Dass die Grüne Liga Brandenburg und die Anti-Atom-Organisation Ausgestrahlt solch eine Info-Veranstaltung in der Region Ostprignitz-Ruppin abhalten, stößt beim Bundesamt für die Sicherheit der nuklearen Entsorgung (BASE) auf Unverständnis. Man solle keine unberechtigten Ängste wecken, teilte das Amt mit.

Ganz anders sehen das aber die Grünen im Brandenburger Landtag. "Es ist begrüßenswert, wenn die Zivilgesellschaft sich schon jetzt Gedanken macht, wie man mit einem möglichen Endlager in seiner Region umgehen will", teilte die Fraktion mit. Es sei bekannt, dass es im Norden Brandenburgs Salzformationen im Untergrund gebe, die für ein Endlager in Betracht gezogen werden könnten. Eins dürfe jedoch klar sein: "Die betroffenen Regionen werden nicht in Jubel ausbrechen", heißt es in der Mitteilung weiter. "Wenn das zuständige Bundesamt jetzt von 'unberechtigten Ängsten' spricht, ist das keine sonderlich konstruktive Hilfe."

Seit zwei Jahren auf der Suche

35 Jahre lang war der Salzstock von Gorleben im niedersächsischen Wendland die bundesweit einzige Option für ein Atommüll-Endlager. Da es Zweifel an der Eignung und massiven Widerstand gab, wurde eine Suche nach dem besten Standort für radioaktive Abfälle gestartet.

Bundesweit werden mögliche Standorte, etwa Salzstöcke und Tonvorkommen, auf Tauglichkeit überprüft. Dabei richtet man sich an ein strenges Ausschlussverfahren. Erdbebengebiete oder Stellen, an denen es aktive geologische Störungen gibt, kommen nicht in Frage.

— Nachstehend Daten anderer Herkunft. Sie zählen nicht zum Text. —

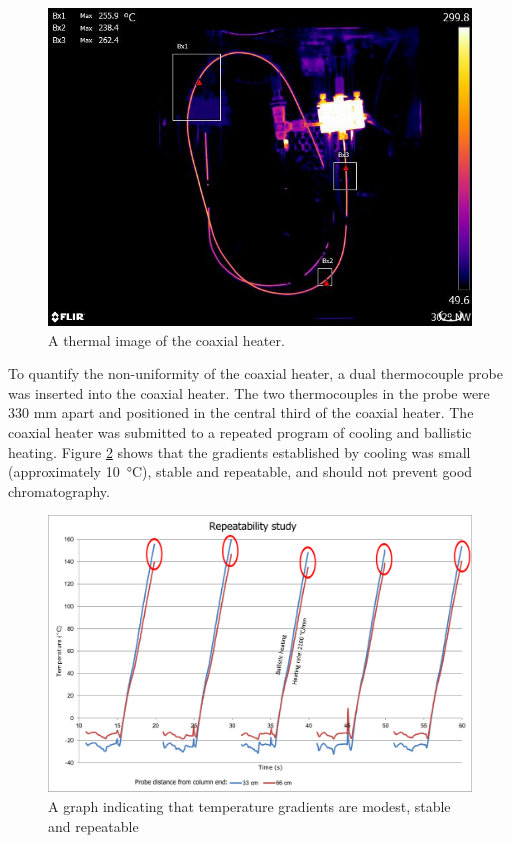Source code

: \documentclass[aip,rsi,preprint,graphicx]{revtex4-1} %
\begin{document}
\begin{figure}
\includegraphics[width=\textwidth]{./Figures/1-16.jpg}%
\caption{\label{fig:ThermImg}A thermal image of the coaxial heater.}%
\end{figure}

To quantify the non-uniformity of the coaxial heater, a dual thermocouple probe
was inserted into the coaxial heater. The two thermocouples in the probe were
330 mm apart and positioned in the central third of the coaxial heater. The
coaxial heater was submitted to a repeated program of cooling and ballistic
heating. Figure \ref{fig:Repeatability} shows that the gradients established by
cooling was small (approximately \SI{10}{\celsius}), stable and repeatable, and
should not prevent good chromatography.

\begin{figure}
	\includegraphics[width=\textwidth]{./Figures/cp.pdf}%
	\caption{\label{fig:Repeatability}A graph indicating that temperature gradients are modest, stable and repeatable}%
\end{figure}
\end{document}
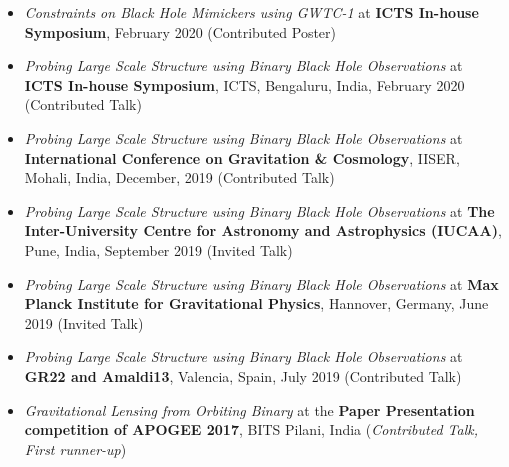\documentclass[11pt, margin, centered, letterpaper]{res}
\begin{document}
\begin{resume}
\begin{itemize}[leftmargin=*]
			\item \textit{Constraints on Black Hole Mimickers using GWTC-1} at \textbf{ICTS In-house Symposium}, February 2020 (Contributed Poster)
			\item \textit{Probing Large Scale Structure using Binary Black Hole Observations} at \textbf{ICTS In-house Symposium}, ICTS, Bengaluru, India, February 2020 (Contributed Talk)
			\item \textit{Probing Large Scale Structure using Binary Black Hole Observations} at \textbf{International Conference on Gravitation \& Cosmology}, IISER, Mohali, India, December, 2019 (Contributed Talk)
			\item \textit{Probing Large Scale Structure using Binary Black Hole Observations} at \textbf{The Inter-University Centre for Astronomy and Astrophysics (IUCAA)}, Pune, India, September 2019 (Invited Talk)
			\item \textit{Probing Large Scale Structure using Binary Black Hole Observations} at \textbf{Max Planck Institute for Gravitational Physics}, Hannover, Germany, June 2019 (Invited Talk)
			\item \textit{Probing Large Scale Structure using Binary Black Hole Observations} at \textbf{GR22 and Amaldi13}, Valencia, Spain, July 2019 (Contributed Talk)
			\item \textit{Gravitational Lensing from Orbiting Binary} at the \textbf{Paper Presentation competition of APOGEE 2017}, BITS Pilani, India (\textit{Contributed Talk, First runner-up})
			
		\end{itemize}
		

\end{resume}
\end{document}

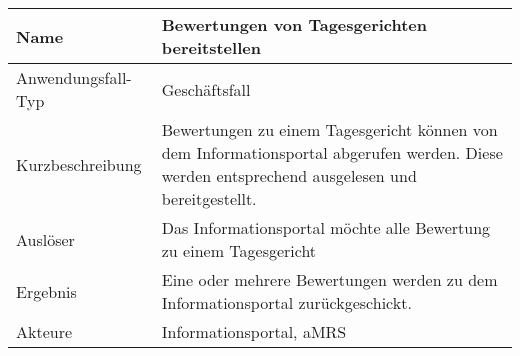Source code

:\begin{table}[H]
    \centering
    \label{bewertungenbereitstellen}
    \begin{tabularx}{\textwidth}{| l | X |}
        \hline
        Name               & Bewertungen von Tagesgerichten bereitstellen                                                                                                   \\
        \hline
        Anwendungsfall-Typ & Geschäftsfall                                                                                                                                  \\
        \hline
        Kurzbeschreibung   & Bewertungen zu einem Tagesgericht können von dem Informationsportal abgerufen werden. Diese werden entsprechend ausgelesen und bereitgestellt. \\
        \hline
        Auslöser           & Das Informationsportal möchte alle Bewertung zu einem Tagesgericht                                                                             \\
        \hline
        Ergebnis           & Eine oder mehrere Bewertungen werden zu dem Informationsportal zurückgeschickt.                                                                \\
        \hline
        Akteure            & Informationsportal, \ac{aMRS}                                                                                                                  \\
        \hline
    \end{tabularx}
\end{table}

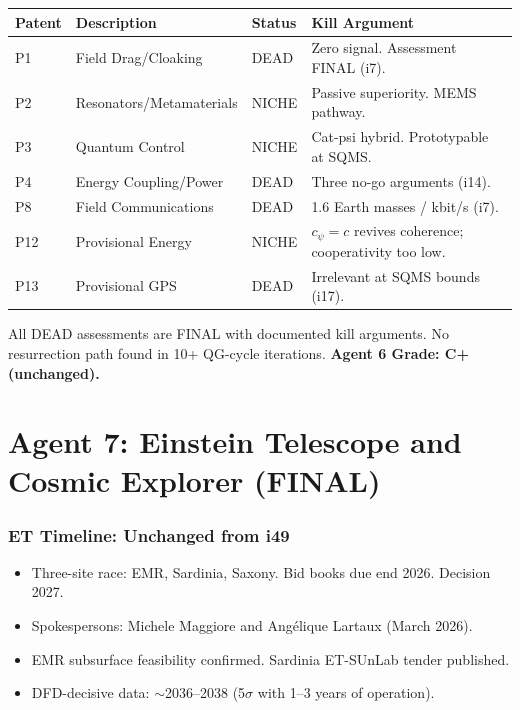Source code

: \documentclass[11pt,a4paper]{article}
\begin{document}
\begin{center}
\begin{tabular}{llll}
\toprule
\textbf{Patent} & \textbf{Description} & \textbf{Status} & \textbf{Kill Argument} \\
\midrule
P1 & Field Drag/Cloaking & DEAD & Zero signal. Assessment FINAL (i7). \\
P2 & Resonators/Metamaterials & NICHE & Passive superiority. MEMS pathway. \\
P3 & Quantum Control & NICHE & Cat-psi hybrid. Prototypable at SQMS. \\
P4 & Energy Coupling/Power & DEAD & Three no-go arguments (i14). \\
P8 & Field Communications & DEAD & 1.6 Earth masses / kbit/s (i7). \\
P12 & Provisional Energy & NICHE & $c_\psi = c$ revives coherence; cooperativity too low. \\
P13 & Provisional GPS & DEAD & Irrelevant at SQMS bounds (i17). \\
\bottomrule
\end{tabular}
\end{center}

All DEAD assessments are FINAL with documented kill arguments. No resurrection path found in 10+ QG-cycle iterations. \textbf{Agent 6 Grade: C+ (unchanged).}


\part{Agent 7: Einstein Telescope and Cosmic Explorer (FINAL)}
\label{part:agent7}

\section{ET Timeline: Unchanged from i49}

\begin{itemize}
\item Three-site race: EMR, Sardinia, Saxony. Bid books due end 2026. Decision 2027.
\item Spokespersons: Michele Maggiore and Ang\'elique Lartaux (March 2026).
\item EMR subsurface feasibility confirmed. Sardinia ET-SUnLab tender published.
\item DFD-decisive data: $\sim$2036--2038 (5$\sigma$ with 1--3 years of operation).
\end{itemize}
\end{document}
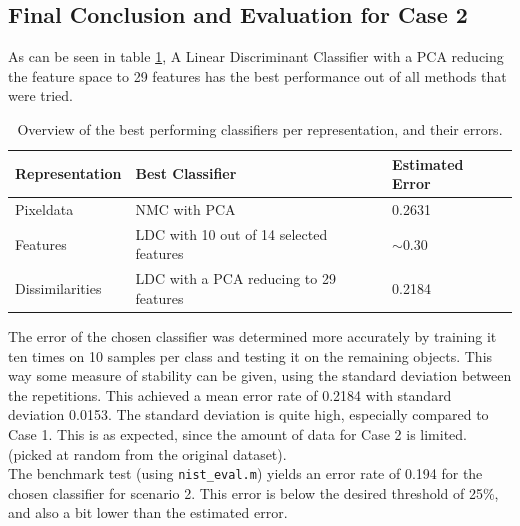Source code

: \subsection{Final Conclusion and Evaluation for Case 2}
As can be seen in table \ref{tab:concase2}, A Linear Discriminant Classifier with a PCA reducing the feature space to 29 features has the best performance out of all methods that were tried.
\begin{table}[H]
	\centering
	\caption{Overview of the best performing classifiers per representation, and their errors.}
	\label{tab:concase2}
	\begin{tabular}{l|ll}
		Representation  & Best Classifier               & Estimated Error \\ \hline
		Pixeldata       & NMC with PCA &   0.2631        \\
		Features        & LDC with 10 out of 14 selected features                      & $\sim$0.30          \\
		Dissimilarities & LDC with a PCA reducing to 29 features                       &  0.2184        
	\end{tabular}
\end{table}
\noindent The error of the chosen classifier was determined more accurately by training it ten times on 10 samples per class and testing it on the remaining objects. This way some measure of stability can be given, using the standard deviation between the repetitions. This achieved a mean error rate of 0.2184 with standard deviation 0.0153. The standard deviation is quite high, especially compared to Case 1. This is as expected, since the amount of data for Case 2 is limited. (picked at random from the original dataset).\\
The benchmark test (using \texttt{nist\_eval.m}) yields an error rate of 0.194 for the chosen classifier for scenario 2. This error is below the desired threshold of 25\%, and also a bit lower than the estimated error.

Drei Punkte werden dabei angewendet: die Ausschlusskriterien, die Flächen beschreiben, wo kein Endlager gebaut werden kann; die Mindestanforderungen, die erfüllt sein müssen, um ein Gebiet im weiteren Verfahren zu berücksichtigen; und die geowissenschaftlichen Abwägungskriterien, mit denen beschrieben wird, ob eine günstige geologische Voraussetzung für eine sichere Endlagerung von hochradioaktivem Atommüll zu erwarten ist.

Zwei rote Punkte auf der Karte

An dem potenziellen Ort für das Atommüll-Endlager muss das Gestein einen sicheren Einschluss der radioaktiven Abfälle gewährleisten. Es muss eine mindestens 100 Meter starke Schicht aus Kristallin-, Salz- oder Tongestein vorliegen, die das Endlager für hochradioaktive Abfälle umgeben können. Und es muss sich in einer Tiefe von mehr als 300 Metern befinden. Die Landkarte zur Auswahl, betonen die zuständigen Bundesämter, sei immer noch weiß – ein Standort sei noch nicht ausgewählt worden.

Seit Jahren ist jedoch bekannt, dass die Salzformationen bei Zechlin und Netzeband für ein Endlager in Betracht gezogen werden könnten. Im Herbst dieses Jahres soll eine Vorauswahl getroffen werden. Dann soll sich die weiße Landkarte färben. Ob zwei rote Punkte um Neuruppin auf der Karte gemalt sind, wird sich dann zeigen.